Those lines of the material below that fall between its first line and the line with "### **🚀 Pronto para:**", both included, are to be repeated exactly.
· · · · · · ·
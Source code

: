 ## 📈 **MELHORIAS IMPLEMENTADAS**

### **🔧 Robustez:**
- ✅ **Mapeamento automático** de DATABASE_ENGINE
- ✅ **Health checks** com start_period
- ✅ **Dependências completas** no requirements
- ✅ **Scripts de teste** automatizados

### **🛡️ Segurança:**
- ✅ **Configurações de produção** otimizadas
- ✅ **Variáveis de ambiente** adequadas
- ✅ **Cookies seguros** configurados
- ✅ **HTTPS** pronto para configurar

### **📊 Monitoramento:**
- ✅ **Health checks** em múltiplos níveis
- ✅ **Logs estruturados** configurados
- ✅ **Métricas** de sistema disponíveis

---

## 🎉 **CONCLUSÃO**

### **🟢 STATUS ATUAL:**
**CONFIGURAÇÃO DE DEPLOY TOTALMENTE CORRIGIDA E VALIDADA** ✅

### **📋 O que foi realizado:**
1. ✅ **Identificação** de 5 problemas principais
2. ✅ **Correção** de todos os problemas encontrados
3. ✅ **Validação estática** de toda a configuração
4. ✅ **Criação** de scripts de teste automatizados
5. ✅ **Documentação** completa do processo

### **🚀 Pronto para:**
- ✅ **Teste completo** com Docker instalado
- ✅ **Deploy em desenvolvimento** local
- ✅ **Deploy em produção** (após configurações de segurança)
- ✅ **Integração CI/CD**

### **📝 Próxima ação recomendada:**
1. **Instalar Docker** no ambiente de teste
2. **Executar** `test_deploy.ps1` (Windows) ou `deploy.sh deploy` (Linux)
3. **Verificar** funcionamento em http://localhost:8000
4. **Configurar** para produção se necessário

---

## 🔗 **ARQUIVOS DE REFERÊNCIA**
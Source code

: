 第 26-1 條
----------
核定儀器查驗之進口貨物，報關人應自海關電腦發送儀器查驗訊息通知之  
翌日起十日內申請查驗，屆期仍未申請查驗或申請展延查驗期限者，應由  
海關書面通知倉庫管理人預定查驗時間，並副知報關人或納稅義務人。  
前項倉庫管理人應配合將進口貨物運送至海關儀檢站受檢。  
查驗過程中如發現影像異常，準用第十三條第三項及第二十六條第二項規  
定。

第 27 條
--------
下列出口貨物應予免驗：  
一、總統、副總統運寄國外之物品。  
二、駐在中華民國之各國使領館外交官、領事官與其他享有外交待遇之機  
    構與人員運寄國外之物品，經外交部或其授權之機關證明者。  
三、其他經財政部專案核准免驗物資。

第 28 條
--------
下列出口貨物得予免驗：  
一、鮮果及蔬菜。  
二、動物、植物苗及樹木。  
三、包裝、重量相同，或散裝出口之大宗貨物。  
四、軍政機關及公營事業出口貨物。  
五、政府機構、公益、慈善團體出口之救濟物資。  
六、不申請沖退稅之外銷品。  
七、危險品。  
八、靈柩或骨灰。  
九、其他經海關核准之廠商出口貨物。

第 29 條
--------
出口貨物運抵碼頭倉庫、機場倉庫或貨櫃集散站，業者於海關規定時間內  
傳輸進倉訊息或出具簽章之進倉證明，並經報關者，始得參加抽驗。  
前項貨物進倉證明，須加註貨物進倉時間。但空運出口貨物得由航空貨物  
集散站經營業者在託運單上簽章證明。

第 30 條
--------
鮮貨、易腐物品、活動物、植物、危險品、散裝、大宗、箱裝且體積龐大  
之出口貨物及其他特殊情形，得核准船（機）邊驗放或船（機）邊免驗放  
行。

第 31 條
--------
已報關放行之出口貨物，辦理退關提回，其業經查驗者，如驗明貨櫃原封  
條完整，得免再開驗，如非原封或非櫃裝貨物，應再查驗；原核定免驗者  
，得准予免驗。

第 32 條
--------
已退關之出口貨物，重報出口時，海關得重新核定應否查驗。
· · · · · · ·
◆ REPLY ◆
Source code

: ## 📈 **MELHORIAS IMPLEMENTADAS**

### **🔧 Robustez:**
- ✅ **Mapeamento automático** de DATABASE_ENGINE
- ✅ **Health checks** com start_period
- ✅ **Dependências completas** no requirements
- ✅ **Scripts de teste** automatizados

### **🛡️ Segurança:**
- ✅ **Configurações de produção** otimizadas
- ✅ **Variáveis de ambiente** adequadas
- ✅ **Cookies seguros** configurados
- ✅ **HTTPS** pronto para configurar

### **📊 Monitoramento:**
- ✅ **Health checks** em múltiplos níveis
- ✅ **Logs estruturados** configurados
- ✅ **Métricas** de sistema disponíveis

---

## 🎉 **CONCLUSÃO**

### **🟢 STATUS ATUAL:**
**CONFIGURAÇÃO DE DEPLOY TOTALMENTE CORRIGIDA E VALIDADA** ✅

### **📋 O que foi realizado:**
1. ✅ **Identificação** de 5 problemas principais
2. ✅ **Correção** de todos os problemas encontrados
3. ✅ **Validação estática** de toda a configuração
4. ✅ **Criação** de scripts de teste automatizados
5. ✅ **Documentação** completa do processo

### **🚀 Pronto para:**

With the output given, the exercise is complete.